Picture this: It’s six o’clock in the morning. The sun is just breaking through the distant horizon but the birds are already chirping like a discordant choir. The air is brisk and you are loath to leave your warm sleeping bag but, knowing that you have a full day of adventure ahead, you slowly crawl out of your tent and busy yourself with the day’s most important task: preparing your morning coffee.
It’s six o’clock in the morning and I am starting another day as a Wilderness Ranger with the United States Forest Service. This past summer I spent three months volunteering in the Boundary Waters Canoe Area Wilderness – an area located in the furthest northern reaches of the continental United States. My colleagues had wildly different backgrounds from my own – they were former naturalists, law enforcement officers, emergency medical technicians, and even a former military helicopter crew chief. Everyone that I worked with this past summer taught me something different – whether it be a new skill or a new point of view – and everyone had their own unique story to tell.

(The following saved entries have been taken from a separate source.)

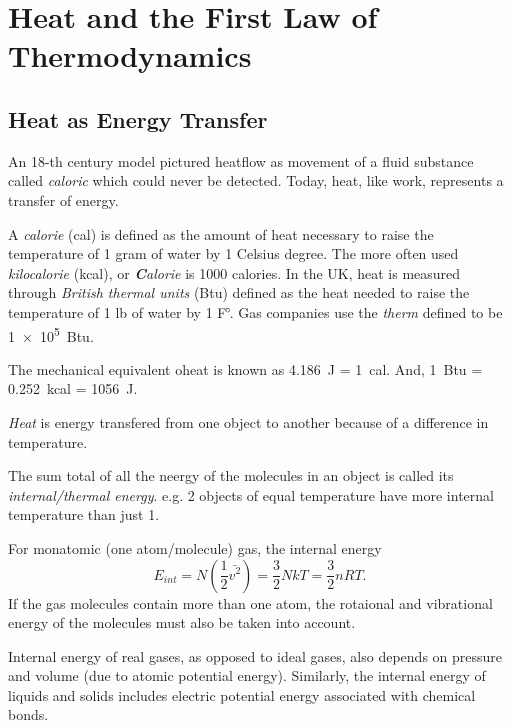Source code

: \chapter{Heat and the First Law of Thermodynamics}

\section{Heat as Energy Transfer}

\begin{remark}
    An 18-th century model pictured heatflow as movement of a fluid substance called \emph{caloric} which could never be detected. Today, heat, like work, represents a transfer of energy.
\end{remark}
\begin{definition}[Calorie]
    A \emph{calorie} (cal) is defined as the amount of heat necessary to raise the temperature of 1 gram of water by 1 Celsius degree. The more often used \emph{kilocalorie} (kcal), or \emph{\textbf{C}alorie} is 1000 calories. In the UK, heat is measured through \emph{British thermal units} (Btu) defined as the heat needed to raise the temperature of 1 lb of water by 1 F$\operatorname{\!^{\circ}\!}$. Gas companies use the \emph{therm} defined to be \qty{1e5}{Btu}.
\end{definition}
\begin{note}
    The mechanical equivalent oheat is known as \qty{4.186}{J} = \qty{1}{cal}. And, \qty{1}{Btu} = \qty{0.252}{kcal} = \qty{1056}{J}.
\end{note}
\begin{definition}[Heat]
    \emph{Heat} is energy transfered from one object to another because of a difference in temperature.
\end{definition}

\begin{definition}
    The sum total of all the neergy of the molecules in an object is called its \emph{internal/thermal energy}. e.g. 2 objects of equal temperature have more internal temperature than just 1.

    For monatomic (one atom/molecule) gas, the internal energy $$E_{int} = N(\frac{1}{2}\bar{v^2}) = \frac{3}{2}NkT=\frac{3}{2}nRT.$$ If the gas molecules contain more than one atom, the rotaional and vibrational energy of the molecules must also be taken into account.
\end{definition}
\begin{remark}
    Internal energy of real gases, as opposed to ideal gases, also depends on pressure and volume (due to atomic potential energy). Similarly, the internal energy of liquids and solids includes electric potential energy associated with chemical bonds. 
\end{remark}

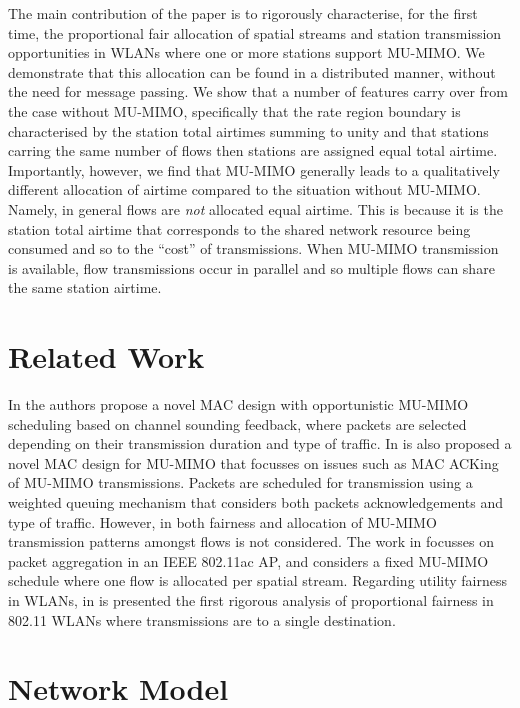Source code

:\documentclass[11pt]{amsart}
\begin{document}
The main contribution of the paper is to rigorously characterise, for the first time, the proportional fair allocation of spatial streams and station transmission opportunities in WLANs where one or more stations support MU-MIMO.   We demonstrate that this allocation can be found in a distributed manner, without the need for message passing.   We show that a number of features carry over from the case without MU-MIMO, specifically that the rate region boundary is characterised by the station total airtimes summing to unity and that stations carring the same number of flows then stations are assigned equal total airtime. Importantly, however, we find that MU-MIMO generally leads to a qualitatively different allocation of airtime compared to the situation without MU-MIMO.  Namely, in general flows are \emph{not} allocated equal airtime.   This is because it is the station total airtime that corresponds to the shared network resource being consumed and so to the ``cost'' of transmissions.  When MU-MIMO transmission is available, flow transmissions occur in parallel and so multiple flows can share the same station airtime.

\section{Related Work}
In \cite{cai2008distributed} the authors propose a novel MAC design with opportunistic MU-MIMO scheduling based on channel sounding feedback, where packets are selected depending on their transmission duration and type of traffic. In \cite{5684351} is also proposed a novel MAC design for MU-MIMO that focusses on issues such as MAC ACKing of MU-MIMO transmissions. Packets are scheduled for transmission using a weighted queuing mechanism that considers both packets acknowledgements and type of traffic. However, in both \cite{cai2008distributed} \cite{5684351} fairness and allocation of MU-MIMO transmission patterns amongst flows is not considered. The work in \cite{6287486} focusses on packet aggregation in an IEEE 802.11ac AP, and considers a  fixed MU-MIMO schedule where one flow is allocated per spatial stream. Regarding utility fairness in WLANs, in \cite{5910091} is presented the first rigorous analysis of proportional fairness in 802.11 WLANs where transmissions are to a single destination. 
 
\section{Network Model}
\end{document}
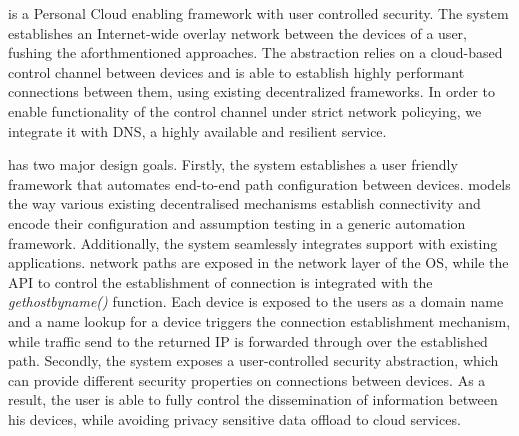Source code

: \signpost is a Personal Cloud enabling framework with user controlled security.
The system establishes an Internet-wide overlay network between the devices of a
user, fushing the aforthmentioned approaches. The abstraction relies on a
cloud-based control channel between devices and is able to establish highly
performant connections between them, using existing decentralized
frameworks. In order to enable functionality of the control channel under strict
network policying, we integrate it with DNS, a highly available and resilient
service. 

\signpost has two major design goals.  Firstly, the system establishes a user
friendly framework that automates end-to-end path configuration between devices.
\signpost models the way various existing decentralised mechanisms establish
connectivity and encode their configuration and assumption testing in a generic
automation framework.  Additionally, the system seamlessly integrates support
with existing applications. \signpost network paths are exposed in the network
layer of the OS, while the API to control the establishment of connection is
integrated with the \textit{gethostbyname()} function.  Each device is exposed to the users as a
domain name and a name lookup for a device triggers the connection establishment
mechanism, while traffic send to the returned IP is forwarded through \of over
the established path.  Secondly, the system exposes a user-controlled security
abstraction, which can provide different security properties on connections
between devices. As a result, the user is able to fully control the
dissemination of information between his devices, while avoiding
privacy sensitive data offload to cloud services. 

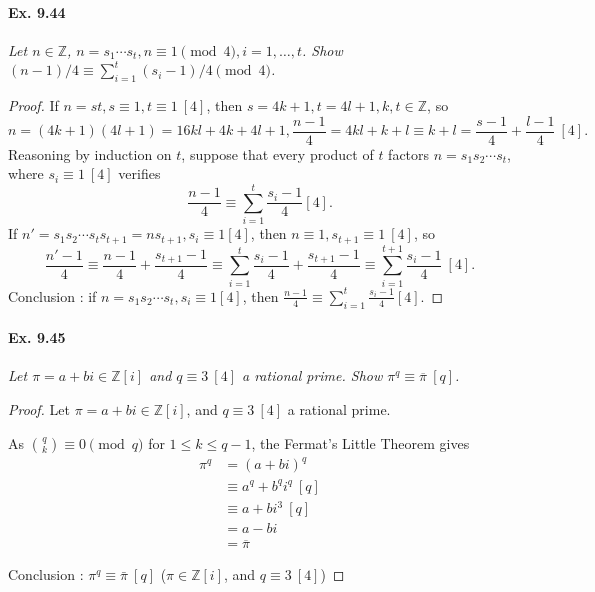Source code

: \documentclass[11pt,a4paper]{article}
\newcommand{\Z}{\mathbb{Z}}
\begin{document}
\paragraph{Ex. 9.44}

{\it Let $n \in \Z$, $n = s_1\cdots s_t, n\equiv 1 \pmod 4, i = 1,\ldots,t$. Show $(n-1)/4\equiv \sum_{i=1}^t (s_i-1)/4 \pmod 4$.
}

\begin{proof}
If  $n = s t , s \equiv1,t\equiv1\ [4]$, then $s = 4k+1, t = 4 l +1, k,t \in \mathbb{Z}$, so
$$n = (4k+1)(4l+1) = 16 kl + 4k+4l+1, \frac{n-1}{4} = 4 kl + k + l \equiv k+l = \frac{s-1}{4}+\frac{l-1}{4} \ [4].$$
Reasoning by induction on $t$, suppose that  every product of $t$ factors $ n = s_1s_2\cdots s_t$, where $s_i\equiv 1 \ [4]$ verifies 
$$\frac{n-1}{4} \equiv \sum\limits_{i=1}^t \frac{s_i-1}{4} [4].$$
If $n' = s_1 s_2 \cdots s_t s_{t+1} = n s_{t+1}, s_i \equiv 1[4]$, then $n\equiv1,s_{t+1} \equiv 1 \ [4]$, so
$$\frac{n'-1}{4} \equiv \frac{n-1}{4} + \frac{s_{t+1}-1}{4} \equiv \sum\limits_{i=1}^t \frac{s_i-1}{4} + \frac{s_{t+1}-1}{4} \equiv \sum\limits_{i=1}^{t+1} \frac{s_i-1}{4} \ [4].$$
Conclusion :  if  $n = s_1 s_2 \cdots s_t, s_i \equiv 1 [4]$, then $\frac{n-1}{4} \equiv \sum\limits_{i=1}^t \frac{s_i-1}{4} [4]$.
\end{proof}

\paragraph{Ex. 9.45}

{\it Let $\pi = a + bi \in \Z[i]$ and $q\equiv 3 \ [4]$ a rational prime. Show $\pi^q \equiv \overline{\pi} \ [q]$.
}

\begin{proof}
Let $\pi=a+bi \in \mathbb{Z}[i]$, and $q\equiv 3 \ [4]$ a rational prime.

As $\binom{q}{k} \equiv 0 \pmod q$ for $1\leq k \leq q-1$, the Fermat's Little Theorem gives
\begin{align*}
\pi^q &=(a+bi)^q\\
&\equiv a^q+b^qi^q\ [q]\\
&\equiv a + b i^3 \ [q]\\
&= a-bi \\
&= \overline{\pi}
\end{align*}

Conclusion : $\pi^q \equiv \bar{\pi}\ [q]$ ($\pi \in \mathbb{Z}[i]$, and $q\equiv 3 \ [4]$)
\end{proof}
\end{document}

You may ask: what is this guy, who just spent the last four years working in corporate banking and strategy at a large US bank, doing out in the wilderness? The answer is simple: early in my life some of my most formative lessons occurred in outdoor environments – lakes, forests, rivers, and grasslands – and given that I had the opportunity to take extended time off from work prior to beginning my MBA, I couldn’t think of a better way to help to conserve our environment so that future generations would have the same opportunities that I did.
The next question that typically comes up is: what exactly does a “Wilderness Ranger” do? Well, in the broadest sense, my job was to help manage the wilderness area so that 200,000 annual visitors could have a safe and enjoyable experience. Every day, my colleague and I would engage with these visitors, clear and maintain portage trails between different waterways, and fell dead or damaged trees before they landed somewhere that we didn’t want them to – all the while travelling via an eighteen-foot canoe!
It may seem that I spent my summer a world away from the academic setting of the University of Cambridge, however I have a feeling that the behaviors that were so critical to me this summer – adaptability, resilience, and constant teamwork – will be equally critical as I begin my next great adventure … but this time in a classroom.